Cherubini - Médée

Théâtre des Champs Elysées, Paris, Wednesday 12 December 2012

Conductor: Christophe Rousset. Production: Krzysztof Warlikowski. Sets & Costumes: Malgorzata Szczesniak. Lighting: Felice Ross. Video design: Denis Guéguin. Médée: Nadja Michael. Jason: John Tessier. Dircé: Elodie Kimmel. Créon: Vincent Le Texier. Néris: Varduhi Abrahamyan. Servante 1: Ekaterina Isachenko. Servante 2: Anne-Fleur Inizan. Les Talens Lyriques. Chorus of Radio France.

Pourquoi tant de haine ? (part 2)

This is a production I already wrote about when I saw it in 2011 in Brussels, so I don't need to go into much extra detail here. In Brussels it was not booed; at the Théâtre des Champs Elysées, it was both booed and heckled (to be specific, the booing started during "Oh Carol" at the end of act two), perhaps because the Champs Elysées audience often contains a fair contingent of conservative bourgeois from the leafy western suburbs, more used to more conventional productions of Mozart.

Cherubini
They have claimed, in the lively (and in some respects slightly sinister) debate provoked on the web, that Warlikowski is provocative. On the contrary, I would say he's serious, conscientious and quite genuine in his attempt to work through the topics raised by the works he directs: not provocative, but thought-provoking. Certainly conscientious enough to be present, and come out and face the booing - soon drowned out, as is often the case, by cheering, leading in this case to a standing ovation in his defence. Also, though my memory is unreliable (which is one reason I started recording the shows I see in writing) and I was sitting close this time, not up in the balcony, it seems to me he reworked his production for Paris, making it even more stripped-down, hard-hitting and raw. There were some details I should have mentioned before but didn't, such as the Barbie-Médée and Ken-Jason dolls planted in the sand, or the fact that Médée, during the menacing, then stormy, opening bars of act three, in her Virgin Mary robes, was in a kind of swaying trance. But I don't remember Médée, after folding the bloody pyjamas and stowing them in the drawer, actually lighting and smoking a cigarette in long silence before, as in Brussels, slamming the metal door behind her. If that was indeed added in Paris, it was a stroke of genius.
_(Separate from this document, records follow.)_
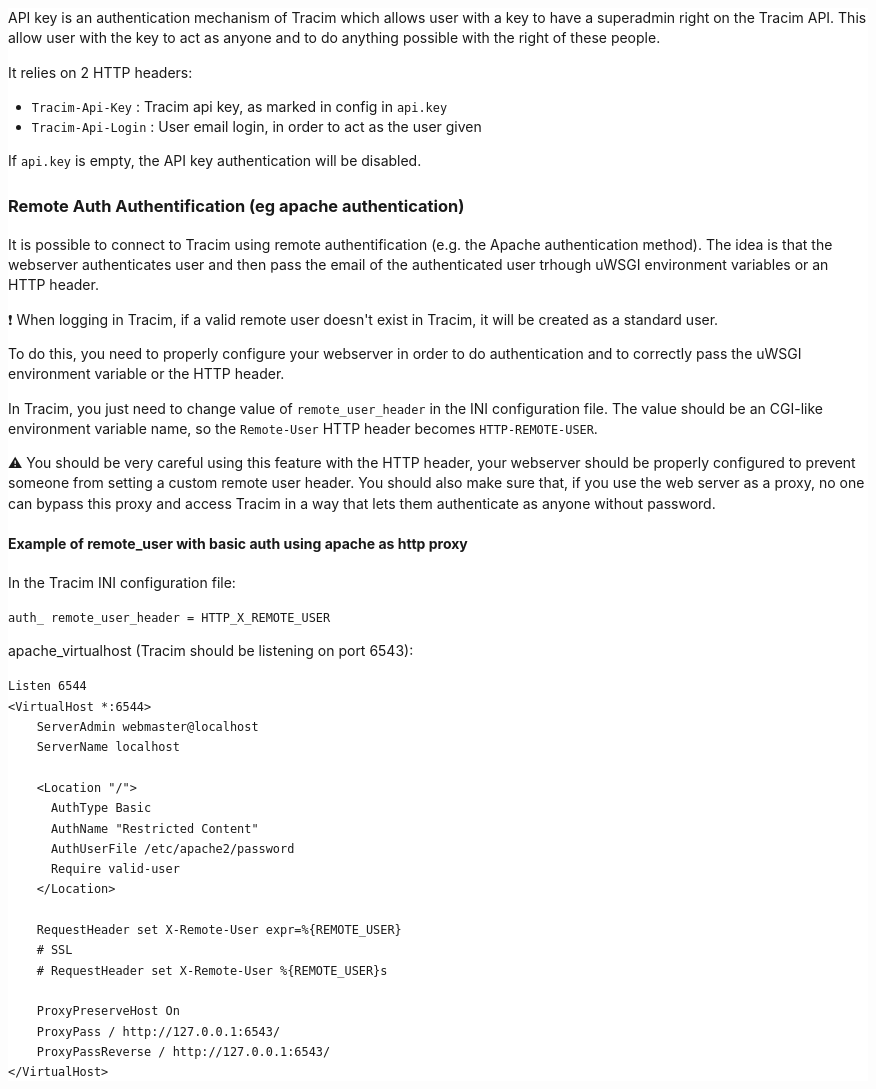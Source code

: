 API key is an authentication mechanism of Tracim which allows user with a key to have a superadmin right on the Tracim API.
This allow user with the key to act as anyone and to do anything possible with the right of these people.

It relies on 2 HTTP headers:

- `Tracim-Api-Key` : Tracim api key, as marked in config in `api.key`
- `Tracim-Api-Login` : User email login, in order to act as the user given

If `api.key` is empty, the API key authentication will be disabled.

### Remote Auth Authentification (eg apache authentication)

It is possible to connect to Tracim using remote authentification (e.g. the Apache authentication method).
The idea is that the webserver authenticates user and then pass the email of the authenticated user trhough uWSGI environment variables or an HTTP header.

:heavy_exclamation_mark: When logging in Tracim, if a valid remote user doesn't
exist in Tracim, it will be created as a standard user.

To do this, you need to properly configure your webserver in order to do
authentication and to correctly pass the uWSGI environment variable or the HTTP header.

In Tracim, you just need to change value of `remote_user_header` in the INI configuration
file. The value should be an CGI-like environment variable name, so the `Remote-User` HTTP header
becomes `HTTP-REMOTE-USER`.

:warning: You should be very careful using this feature with the HTTP header, your
webserver should be properly configured to prevent someone from setting a custom
remote user header. You should also make sure that, if you use the web server as a proxy,
no one can bypass this proxy and access Tracim in a way that lets
them authenticate as anyone without password.

#### Example of remote_user with basic auth using apache as http proxy

In the Tracim INI configuration file:

`
   auth_
   remote_user_header = HTTP_X_REMOTE_USER
`

apache_virtualhost (Tracim should be listening on port 6543):


```
Listen 6544
<VirtualHost *:6544>
    ServerAdmin webmaster@localhost
    ServerName localhost

    <Location "/">
      AuthType Basic
      AuthName "Restricted Content"
      AuthUserFile /etc/apache2/password
      Require valid-user
    </Location>

    RequestHeader set X-Remote-User expr=%{REMOTE_USER}
    # SSL
    # RequestHeader set X-Remote-User %{REMOTE_USER}s

    ProxyPreserveHost On
    ProxyPass / http://127.0.0.1:6543/
    ProxyPassReverse / http://127.0.0.1:6543/
</VirtualHost>
```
I should add that the sound system for the rewritten dialogues that so incensed the Paris detractors (some of whom apparently expected sung recitatives) was better than in Brussels.

I didn't have this in my 2012-2013 season as I don't subscribe to the Champs Elysées' Mozart-infested seasons. But I bought tickets because a young artist I know, not normally an operagoer, wanted specifically to see Warlikowski's production. I was afraid he might find the music tough going, at least in the first two acts, but he loved every minute, cheered himself hoarse against the booers, and declared the production "intelligent but not over-intellectual". This raises another point. It seems to me that if opera houses want to draw in new customers, they need to play an active, acknowledged part in a city's contemporary arts scene, not just stage what the French call "dad's opera" or hope that scheduling a few Broadway musicals might help. Here, a young artist wanted to see a Warlikowski production (indeed, has tried to see every one: Makropoulos, King Roger, Parsifal...- and Cherniakov's as well). For Sellars' Tristan, which personally I didn't much like, it was loft-inhabiting designers I knew who were desperate for tickets. My NYC friends, who take a keen interest in the arts in general, just don't go to the Met. In fact I'm not sure they ever give the Met a thought.

Warlikowski
Nadja Michael's acting won the young artist's unreserved approval. He was wowed. She was, I think, even more impressive than in Brussels; vocally too, even if there's something unwieldy and short-winded about her voice that makes you wonder how she actually manages in Macbeth. Her diction is undeniably woolly. Her Jason, John Tessier, was a perfect Mozartian tenor, though that meant there was some imbalance in vocal size between her and him. Elodie Kimmel, and in fact nearly all the cast were excellent, with a special mention for Varduhi Abrahamyan's Néris and a special cheer for (the still blustery) Vincent Le Texier, who, earlier in the run, had apparently told the booers to leave if they weren't happy. They didn't like that. Act three was a marvel, and the ever-natty Rousset - this time with startling white strips down the inside legs of his otherwise conventional smoking suit - bounced his way through the score with the usual verve.

So, what with Cecilia Bartoli being booed at La Scala (thanks to an illustrious German musicologist for that surprising info, which I'd missed), La Traviata in Brussels, Carmen and Médée in Paris, this has been European Booing Month, sponsored by the European Union I imagine. But the series has come to an end: last night I was at Blow's Venus and Adonis, sweetly staged at the Salle Favart by candlelight, and it was just enthusiastically applauded. More about that tomorrow, perhaps.